The state’s Group Insurance Board today delayed a decision on a wide range of possible changes to how the state provides health insurance to its employees, including switching them to self-insurance.

GIB Chair Michael Farrell said the board will reconvene in January and has asked staff at the Department of Employee Trust Funds and Segal Consulting to gather more data.

“We are not taking these decisions lightly,” Farrell said.

The board decided against acting on the issue in closed session, as the data they reviewed include confidential pricing information from insurers and providers. An ETF spokesman didn’t respond to a request for comment on what kinds of additional information the board is seeking.

Yesterday, the GOP co-chairs of the Legislature’s Joint Finance Committee had said the GIB should take “more time if necessary” to fully evaluate its options. Sen. Alberta Darling, R-River Hills, and Rep. John Nygren, R-Marinette, said officials have “only scratched the surface on improvements” to the current program and that they want to work with GIB members on changes.

The options the GIB is considering include moving employees to a self-insured model, in which the state pays employees’ medical claims directly instead of paying premiums to health insurers. They also include setting up regions for insurers to compete in, moving away from its current system of letting insurers compete county-by-county. And they include a mix of the two.

Another option would make several changes to the program but keep its structure largely in place. Among those changes are: entering three-year contracts with insurers instead of one-year deals; and have ETF set premium levels, a departure from the current system of ETF negotiating rates with insurers.

A coalition of health care groups has cautioned Gov. Scott Walker on the impacts of a move to self-insurance, saying any decision needs to fully evaluate “the potential repercussions” for taxpayers and the overall health care marketplace.

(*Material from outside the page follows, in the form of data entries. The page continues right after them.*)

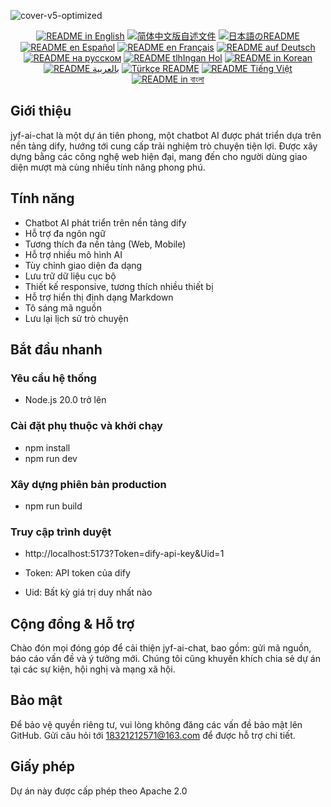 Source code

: ![cover-v5-optimized](https://github.com/juyufeng/jyf-ai-chat/src/assets/imgs/jyf-ai-chat.png)

<div align="center">
  <a href="./README.md"><img alt="README in English" src="https://img.shields.io/badge/English-d9d9d9"></a>
  <a href="./readmes/README_CN.md"><img alt="简体中文版自述文件" src="https://img.shields.io/badge/简体中文-d9d9d9"></a>
  <a href="./readmes/README_JA.md"><img alt="日本語のREADME" src="https://img.shields.io/badge/日本語-d9d9d9"></a>
  <a href="./readmes/README_ES.md"><img alt="README en Español" src="https://img.shields.io/badge/Español-d9d9d9"></a>
  <a href="./readmes/README_FR.md"><img alt="README en Français" src="https://img.shields.io/badge/Français-d9d9d9"></a>
  <a href="./readmes/README_DE.md"><img alt="README auf Deutsch" src="https://img.shields.io/badge/Deutsch-d9d9d9"></a>
  <a href="./readmes/README_RU.md"><img alt="README на русском" src="https://img.shields.io/badge/Русский-d9d9d9"></a>
  <a href="./readmes/README_KL.md"><img alt="README tlhIngan Hol" src="https://img.shields.io/badge/Klingon-d9d9d9"></a>
  <a href="./readmes/README_KR.md"><img alt="README in Korean" src="https://img.shields.io/badge/한국어-d9d9d9"></a>
  <a href="./readmes/README_AR.md"><img alt="README بالعربية" src="https://img.shields.io/badge/العربية-d9d9d9"></a>
  <a href="./readmes/README_TR.md"><img alt="Türkçe README" src="https://img.shields.io/badge/Türkçe-d9d9d9"></a>
  <a href="./readmes/README_VI.md"><img alt="README Tiếng Việt" src="https://img.shields.io/badge/Ti%E1%BA%BFng%20Vi%E1%BB%87t-d9d9d9"></a>
  <a href="./readmes/README_BN.md"><img alt="README in বাংলা" src="https://img.shields.io/badge/বাংলা-d9d9d9"></a>
</div>

## Giới thiệu
jyf-ai-chat là một dự án tiên phong, một chatbot AI được phát triển dựa trên nền tảng dify, hướng tới cung cấp trải nghiệm trò chuyện tiện lợi. Được xây dựng bằng các công nghệ web hiện đại, mang đến cho người dùng giao diện mượt mà cùng nhiều tính năng phong phú.

## Tính năng
- Chatbot AI phát triển trên nền tảng dify
- Hỗ trợ đa ngôn ngữ
- Tương thích đa nền tảng (Web, Mobile)
- Hỗ trợ nhiều mô hình AI
- Tùy chỉnh giao diện đa dạng
- Lưu trữ dữ liệu cục bộ
- Thiết kế responsive, tương thích nhiều thiết bị
- Hỗ trợ hiển thị định dạng Markdown
- Tô sáng mã nguồn
- Lưu lại lịch sử trò chuyện

## Bắt đầu nhanh

### Yêu cầu hệ thống
- Node.js 20.0 trở lên

### Cài đặt phụ thuộc và khởi chạy
- npm install
- npm run dev

### Xây dựng phiên bản production
- npm run build

### Truy cập trình duyệt
- http://localhost:5173?Token=dify-api-key&Uid=1

- Token: API token của dify
- Uid: Bất kỳ giá trị duy nhất nào

## Cộng đồng & Hỗ trợ
Chào đón mọi đóng góp để cải thiện jyf-ai-chat, bao gồm: gửi mã nguồn, báo cáo vấn đề và ý tưởng mới. Chúng tôi cũng khuyến khích chia sẻ dự án tại các sự kiện, hội nghị và mạng xã hội.

## Bảo mật
Để bảo vệ quyền riêng tư, vui lòng không đăng các vấn đề bảo mật lên GitHub. Gửi câu hỏi tới 18321212571@163.com để được hỗ trợ chi tiết.

## Giấy phép
Dự án này được cấp phép theo Apache 2.0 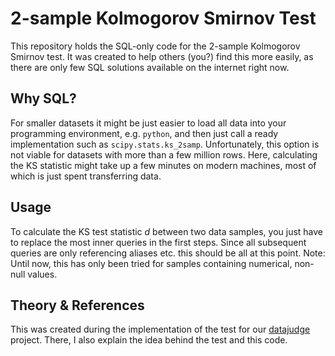 # 2-sample Kolmogorov Smirnov Test

This repository holds the SQL-only code for the 2-sample Kolmogorov Smirnov test.
It was created to help others (you?) find this more easily, as there are only few SQL solutions available on the internet right now.

## Why SQL?
For smaller datasets it might be just easier to load all data into your programming environment, e.g. `python`, and then just call a ready implementation such as `scipy.stats.ks_2samp`.
Unfortunately, this option is not viable for datasets with more than a few million rows.
Here, calculating the KS statistic might take up a few minutes on modern machines, most of which is just spent transferring data.

## Usage
To calculate the KS test statistic $d$ between two data samples, you just have to replace the most inner queries in the first steps.
Since all subsequent queries are only referencing aliases etc. this should be all at this point.
Note: Until now, this has only been tried for samples containing numerical, non-null values.

## Theory & References

This was created during the implementation of the test for our [datajudge](https://github.com/Quantco/datajudge/pull/28) project.
There, I also explain the idea behind the test and this code.


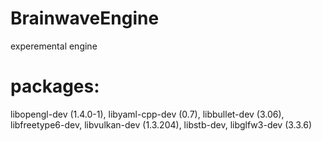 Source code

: # BrainwaveEngine
experemental engine

# packages:
libopengl-dev (1.4.0-1), libyaml-cpp-dev (0.7), libbullet-dev (3.06), libfreetype6-dev, 
libvulkan-dev (1.3.204), libstb-dev, libglfw3-dev (3.3.6) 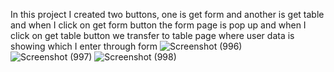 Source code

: In this project I created two buttons, one is get form and another is get table and when I click on get form button the form page is pop up and when I click on get table button we transfer to table page where user data is showing which I enter through form
![Screenshot (996)](https://github.com/user-attachments/assets/9c0a6cca-408f-4022-a6ff-2cd64541f7f7)
![Screenshot (997)](https://github.com/user-attachments/assets/0163a037-2945-4a08-bb73-163bdd3b11b9)
![Screenshot (998)](https://github.com/user-attachments/assets/0f0404c6-6412-44b6-b819-0e738d89e03e)
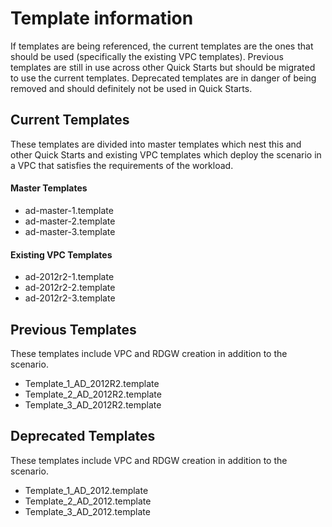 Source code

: # Template information
If templates are being referenced, the current templates are the ones that should be used (specifically the existing VPC templates). Previous templates are still in use across other Quick Starts but should be migrated to use the current templates. Deprecated templates are in danger of being removed and should definitely not be used in Quick Starts.

## Current Templates
These templates are divided into master templates which nest this and other Quick Starts and existing VPC templates which deploy the scenario in a VPC that satisfies the requirements of the workload.
#### Master Templates
* ad-master-1.template
* ad-master-2.template
* ad-master-3.template

#### Existing VPC Templates
* ad-2012r2-1.template
* ad-2012r2-2.template
* ad-2012r2-3.template

## Previous Templates
These templates include VPC and RDGW creation in addition to the scenario.
* Template_1_AD_2012R2.template
* Template_2_AD_2012R2.template
* Template_3_AD_2012R2.template

## Deprecated Templates
These templates include VPC and RDGW creation in addition to the scenario.
* Template_1_AD_2012.template
* Template_2_AD_2012.template
* Template_3_AD_2012.template
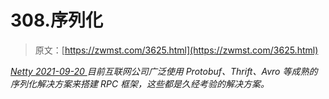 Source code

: <!--yml
category: 未分类
date: 0001-01-01 00:00:00
-->

# 308.序列化

> 原文：[https://zwmst.com/3625.html](https://zwmst.com/3625.html)

   [ *Netty* ](https://zwmst.com/netty)*[ <time datetime="2021-09-21T04:31:38+08:00"> 2021-09-20 </time> ](https://zwmst.com/3625.html)  目前互联网公司广泛使用 Protobuf、Thrift、Avro 等成熟的序列化解决方案来搭建 RPC 框架，这些都是久经考验的解决方案。* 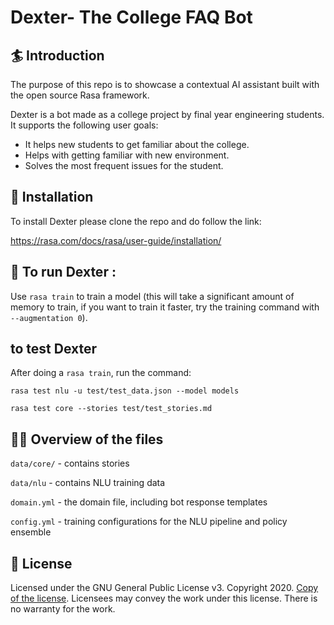 # Dexter- The College FAQ Bot #

## 🏄 Introduction ##
The purpose of this repo is to showcase a contextual AI assistant built with the open source Rasa framework.

Dexter is a bot made as a college project by final year engineering students. It supports the following user goals:

- It helps new students to get familiar about the college.
- Helps with getting familiar with new environment.
- Solves the most frequent issues for the student.

## 👷‍ Installation ##
To install Dexter please clone the repo and do follow the link:

 https://rasa.com/docs/rasa/user-guide/installation/
 
 ## 🤖 To run Dexter : ##
 
 Use `rasa train` to train a model (this will take a significant amount of memory to train, if you want to train it faster, try the training command with `--augmentation 0`).
 
 ## to test Dexter ##
 After doing a `rasa train`, run the command:

`rasa test nlu -u test/test_data.json --model models`

`rasa test core --stories test/test_stories.md`

## 👩‍💻 Overview of the files ##

`data/core/` - contains stories

`data/nlu` - contains NLU training data

`domain.yml` - the domain file, including bot response templates

`config.yml` - training configurations for the NLU pipeline and policy ensemble
 
## 🎁 License ##

Licensed under the GNU General Public License v3. Copyright 2020. [Copy of the license](https://github.com/ajinkyah/Dexter--The-college-FAQ-Chatbot/blob/master/LICENSE.md). Licensees may convey the work under this license. There is no warranty for the work.
 
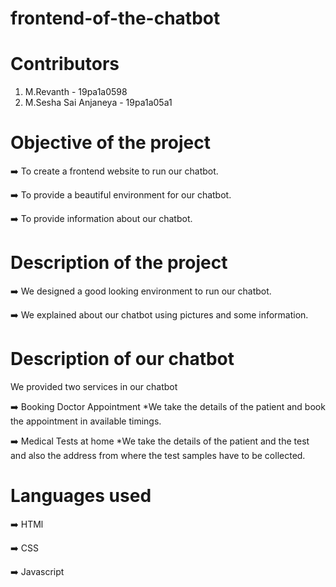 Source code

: # frontend-of-the-chatbot

# Contributors
  1) M.Revanth - 19pa1a0598
  2) M.Sesha Sai Anjaneya - 19pa1a05a1


# Objective of the project
  :arrow_right: To create a frontend website to run our chatbot. 

  :arrow_right: To provide a beautiful environment for our chatbot. 

  :arrow_right: To provide information about our chatbot.

# Description of the project
  :arrow_right: We designed a good looking environment to run our chatbot. 

  :arrow_right: We explained about our chatbot using pictures and some information. 
  
# Description of our chatbot
  We provided two services in our chatbot 

  :arrow_right: Booking Doctor Appointment 
   *We take the details of the patient and book the appointment in available timings. 

  :arrow_right: Medical Tests at home 
   *We take the details of the patient and the test and also the address from where the test samples have to be collected. 

# Languages used
  :arrow_right: HTMl
  
  :arrow_right: CSS
 
  :arrow_right: Javascript 

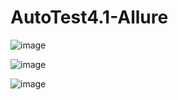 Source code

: # AutoTest4.1-Allure

![image](https://github.com/StavinskayaMarina/AutoTest4.1-Allure/assets/128706641/86b93c2f-ac10-4b05-8dac-ffceed1a5b45)

![image](https://github.com/StavinskayaMarina/AutoTest4.1-Allure/assets/128706641/574563e2-0b02-42c7-9148-39a0afed8ee3)

![image](https://github.com/StavinskayaMarina/AutoTest4.1-Allure/assets/128706641/bdbbcec9-8821-401b-b29e-d4f14e2e4fe9)
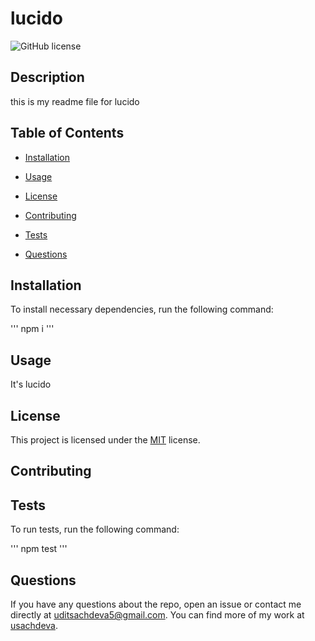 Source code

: # lucido
![GitHub license](https://img.shields.io/badge/license-MIT-blue.svg)

## Description

this is my readme file for lucido

## Table of Contents 

* [Installation](#installation)

* [Usage](#usage)

* [License](#license)

* [Contributing](#contributing)

* [Tests](#tests)

* [Questions](#questions)

## Installation

To install necessary dependencies, run the following command:

'''
npm i
'''

## Usage

It's lucido

## License

This project is licensed under the [MIT](https://choosealicense.com/licenses/mit/) license.
  
## Contributing



## Tests

To run tests, run the following command:

'''
npm test
'''

## Questions

If you have any questions about the repo, open an issue or contact me directly at uditsachdeva5@gmail.com. You can find more of my work at [usachdeva](https://github.com/usachdeva/).
  
   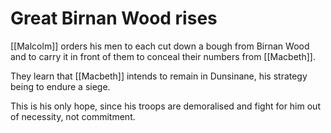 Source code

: # Great Birnan Wood rises

[[Malcolm]] orders his men to each cut down a bough from Birnan Wood and to carry it in front of them to conceal their numbers from [[Macbeth]].

They learn that [[Macbeth]] intends to remain in Dunsinane, his strategy being to endure a siege.

This is his only hope, since his troops are demoralised and fight for him out of necessity, not commitment.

Michael Heifetz, a GIB member and the state Medicaid director, pushed back against some of the “fear-mongering” in the public debate on the issue.

“Our job … is to sift and winnow through all of that and just get to the right answer that preserves the benefits that we have all discussed,” he said. “No one at this table has discussed reducing them.”

The Wisconsin Association of Health Plans, whose members could lose business under some of the changes being considered, has been among the biggest opponents of self-insurance and regionalization. Phil Dougherty, a spokesman for the group, said after the meeting the health plans “recognize that more can be done in the current competitive model to achieve the state’s financial and quality goals.”

“Moving to Segal’s regionalization strategy would create the risk of reducing competition and choice, eliminating high quality health care networks and separating plan participants from their doctors and medical homes,” he said. “The right answer for the state is to use the current competitive structure and Wisconsin health plans to build on what works.”